Integrated Fleet and Demand Control for On-Demand Meal Delivery Platforms
成果类型:
Article; Early Access
署名作者:
Hildebrandt, F. D.; Lesjak, Z.; Strauss, A.; Ulmera, M. W.
署名单位:
Otto von Guericke University; WHU - Otto Beisheim School of Management
刊物名称:
MANAGEMENT SCIENCE
ISSN/ISSBN:
0025-1909
DOI:
10.1287/mnsc.2022.02039
发表日期:
2025
关键词:
instant delivery
stochastic dynamic vehicle routing
demand management
display optimization
Reinforcement Learning
摘要:
We show how integrated fleet and demand control can be effectively used to benefit all stakeholders in on-demand restaurant meal delivery.

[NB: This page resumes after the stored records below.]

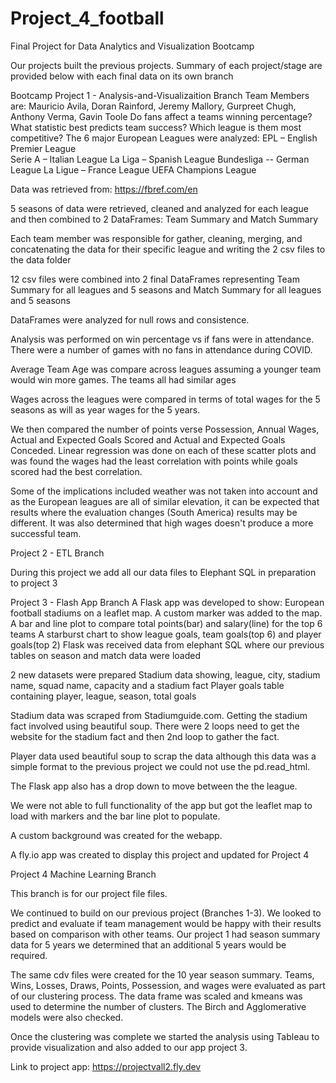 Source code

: # Project_4_football
Final Project for Data Analytics and Visualization Bootcamp

Our projects built the previous projects. Summary of each project/stage are provided below with each final data on its own branch


Bootcamp Project 1 - Analysis-and-Visualizaition Branch
Team Members are: Mauricio Avila, Doran Rainford, Jeremy Mallory, Gurpreet Chugh, Anthony Verma, Gavin Toole
Do fans affect a teams winning percentage?
What statistic best predicts team success?
Which league is them most competitive?
The 6 major European Leagues were analyzed:
    EPL – English Premier League  
    Serie A – Italian League
    La Liga – Spanish League
    Bundesliga -- German League
    La Ligue – France League
    UEFA Champions League

Data was retrieved from: https://fbref.com/en

5 seasons of data were retrieved, cleaned and analyzed for each league and then combined to 2 DataFrames: Team Summary and Match Summary

Each team member was responsible for gather, cleaning, merging, and concatenating the data for their specific league and writing the 2 csv files to the data folder

12 csv files were combined into 2 final DataFrames representing Team Summary for all leagues and 5 seasons and Match Summary for all leagues and 5 seasons

DataFrames were analyzed for null rows and consistence.

Analysis was performed on win percentage vs if fans were in attendance.  There were a number of games with no fans in attendance during COVID.  

Average Team Age was compare across leagues assuming a younger team would win more games.  The teams all had similar ages

Wages across the leagues were compared in terms of total wages for the 5 seasons as will as year wages for the 5 years.

We then compared the number of points verse Possession, Annual Wages, Actual and Expected Goals Scored and Actual and Expected Goals Conceded.  Linear regression was done on each of these scatter plots and was found the wages had the least correlation with points while goals scored had the best correlation.

Some of the implications included weather was not taken into account and as the European leagues are all of similar elevation, it can be expected that results where the evaluation changes (South America) results may be different.  It was also determined that high wages doesn't produce a more successful team.

Project 2 - ETL Branch

During this project we add all our data files to Elephant SQL in preparation to project 3

Project 3 - Flash App Branch
A Flask app was developed to show:
	European football stadiums on a leaflet map.  A custom marker was added to the map.
	A bar and line plot to compare total points(bar) and salary(line) for the top 6 teams
	A starburst chart to show league goals, team goals(top 6) and player goals(top 2)
Flask was received data from elephant SQL where our previous tables on season and match data were loaded

2 new datasets were prepared
	Stadium data showing, league, city, stadium name, squad name, capacity and a stadium fact
	Player goals table containing player, league, season, total goals

Stadium data was scraped from Stadiumguide.com.  Getting the stadium fact involved using beautiful soup.  There were 2 loops need to get the website for the stadium fact and then 2nd loop to gather the fact.

Player data used beautiful soup to scrap the data although this data was a simple format to the previous project we could not use the pd.read_html.

The Flask app also has a drop down to move between the the league.

We were not able to full functionality of the app but got the leaflet map to load with markers and the bar line plot to populate.  

A custom background was created for the webapp.

A fly.io app was created to display this project and updated for Project 4


Project 4 Machine Learning Branch


This branch is for our project file files.

We continued to build on our previous project (Branches 1-3).  We looked to predict and evaluate if team management would be happy with their results based on comparison with other teams.  Our project 1 had season summary data for 5 years we determined that an additional 5 years would be required. 

The same cdv files were created for the 10 year season summary.  Teams, Wins, Losses, Draws, Points, Possession, and wages were evaluated as part of our clustering process.  The data frame was scaled and kmeans was used to determine the number of clusters.  The Birch and Agglomerative models were also checked.

Once the clustering was complete we started the analysis using Tableau to provide visualization and also added to our app project 3.

Link to project app:  https://projectvall2.fly.dev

Fleet control-that is, the assignment of orders to couriers-is the main control mechanism to steer delivery operations. Another, mostly overlooked, control mechanism is demand control via display optimization-that is, the ordering of restaurants' display positions on the meal delivery platform. Based on historical customer interactions with a meal delivery platform, we reveal that display positions have a major effect on customers' restaurant choices. We then leverage this effect by proposing an integrated, scalable reinforcement learning approach that simultaneously optimizes fleet and demand control. We employ our solution method on simulations of large-scale on-demand meal delivery operations with endogenous customer behavior to derive managerial insights on the value of integrated fleet and demand control. Our results demonstrate that integrated fleet and demand control reduces delays experienced by customers, allows for more services per driver, decreases total travel time per driver, guarantees fresher meals, and provides equal opportunities for all participating restaurants. Our results further highlight that selling display positions may cause operational inflexibility and, therefore, may cause significant delays in the fulfillment process. Finally, we show that careful display optimization not only improves service quality, but also platform revenue.